There is a second copy of the three quarter sized sculpture at the US Calvary Museum in Fr. Riley, Kansas, both of these commissioned by Paul Mellon, and a third copy was made to be placed at the Virginia Historical Society in Richmond.
On the roof, above the three gables of the stone and wood Library building, which resembles an English country inn, there is a weather vane with a figure not of a rooster but a stylized horse in profile with flowing mane and tail. If there’s something you want to know about horses or turf and field sports, you’ll almost certainly be able to find it in the Library’s collection of 13,000 books, periodicals, photographs, films, and manuscripts. Appropriate ambience in the 15,000 square foot building is provided by paintings and sculptures by famous sporting artists.

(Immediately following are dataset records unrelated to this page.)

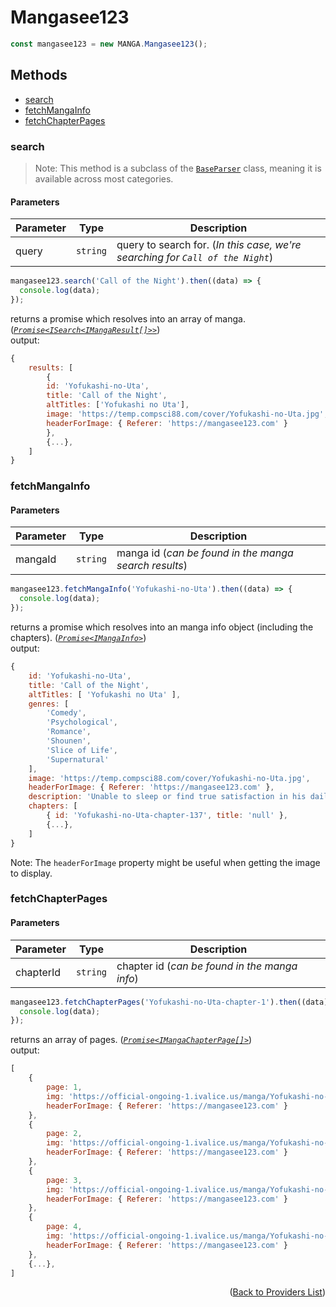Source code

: <h1> Mangasee123 </h1>

```ts
const mangasee123 = new MANGA.Mangasee123();
```

<h2>Methods</h2>

- [search](#search)
- [fetchMangaInfo](#fetchmangainfo)
- [fetchChapterPages](#fetchchapterpages)

### search

> Note: This method is a subclass of the [`BaseParser`](https://github.com/consumet/extensions/blob/master/src/models/base-parser.ts) class, meaning it is available across most categories.

<h4>Parameters</h4>

| Parameter | Type     | Description                                                                    |
| --------- | -------- | ------------------------------------------------------------------------------ |
| query     | `string` | query to search for. (_In this case, we're searching for `Call of the Night`_) |

```ts
mangasee123.search('Call of the Night').then((data) => {
  console.log(data);
});
```

returns a promise which resolves into an array of manga. (_[`Promise<ISearch<IMangaResult[]>>`](https://github.com/consumet/extensions/blob/master/src/models/types.ts#L97-L106)_)\
output:

```js
{
    results: [
        {
        id: 'Yofukashi-no-Uta',
        title: 'Call of the Night',
        altTitles: ['Yofukashi no Uta'],
        image: 'https://temp.compsci88.com/cover/Yofukashi-no-Uta.jpg',
        headerForImage: { Referer: 'https://mangasee123.com' }
        },
        {...},
    ]
}
```

### fetchMangaInfo

<h4>Parameters</h4>

| Parameter | Type     | Description                                           |
| --------- | -------- | ----------------------------------------------------- |
| mangaId   | `string` | manga id (_can be found in the manga search results_) |

```ts
mangasee123.fetchMangaInfo('Yofukashi-no-Uta').then((data) => {
  console.log(data);
});
```

returns a promise which resolves into an manga info object (including the chapters). (_[`Promise<IMangaInfo>`](https://github.com/consumet/extensions/blob/master/src/models/types.ts#L115-L120)_)\
output:

```js
{
    id: 'Yofukashi-no-Uta',
    title: 'Call of the Night',
    altTitles: [ 'Yofukashi no Uta' ],
    genres: [
        'Comedy',
        'Psychological',
        'Romance',
        'Shounen',
        'Slice of Life',
        'Supernatural'
    ],
    image: 'https://temp.compsci88.com/cover/Yofukashi-no-Uta.jpg',
    headerForImage: { Referer: 'https://mangasee123.com' },
    description: 'Unable to sleep or find true satisfaction in his daily life, Yamori Kou begins wandering the night streets. He encounters a strange girl named Nanakusa Nazuna who offers to help soothe his insomnia by sleeping beside him, but it is not merely a one-way exchange...',
    chapters: [
        { id: 'Yofukashi-no-Uta-chapter-137', title: 'null' },
        {...},
    ]
}
```

Note: The `headerForImage` property might be useful when getting the image to display.

### fetchChapterPages

<h4>Parameters</h4>

| Parameter | Type     | Description                                   |
| --------- | -------- | --------------------------------------------- |
| chapterId | `string` | chapter id (_can be found in the manga info_) |

```ts
mangasee123.fetchChapterPages('Yofukashi-no-Uta-chapter-1').then((data) => {
  console.log(data);
});
```

returns an array of pages. (_[`Promise<IMangaChapterPage[]>`](https://github.com/consumet/extensions/blob/master/src/models/types.ts#L122-L126)_)\
output:

```js
[
    {
        page: 1,
        img: 'https://official-ongoing-1.ivalice.us/manga/Yofukashi-no-Uta/0001-001.png',
        headerForImage: { Referer: 'https://mangasee123.com' }
    },
    {
        page: 2,
        img: 'https://official-ongoing-1.ivalice.us/manga/Yofukashi-no-Uta/0001-002.png',
        headerForImage: { Referer: 'https://mangasee123.com' }
    },
    {
        page: 3,
        img: 'https://official-ongoing-1.ivalice.us/manga/Yofukashi-no-Uta/0001-003.png',
        headerForImage: { Referer: 'https://mangasee123.com' }
    },
    {
        page: 4,
        img: 'https://official-ongoing-1.ivalice.us/manga/Yofukashi-no-Uta/0001-004.png',
        headerForImage: { Referer: 'https://mangasee123.com' }
    },
    {...},
]
```

<p align="end">(<a href="https://github.com/consumet/extensions/blob/master/docs/guides/manga.md#">Back to Providers List</a>)</p>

The Library was founded in 1954 by George L. Ohrstrom Sr., president of the Orange Country Hunt, and Alexander Mackay-Smith MFH, editor of The Chronicle of the Horse. Ohrstrom passed away in 1955, but his son, George L. Ohrstrom Jr., has been the guiding force and Chairman of the Board for nearly half a century.
There is a daunting amount of material in the Library’s seven distinct collections – the Horsemanship Collection, the Steeple Collection, the Thoroughbred Collection, the Shooting Collection, the Foxhunting Collection, the Sporting Art Collection, and the Angling Collection.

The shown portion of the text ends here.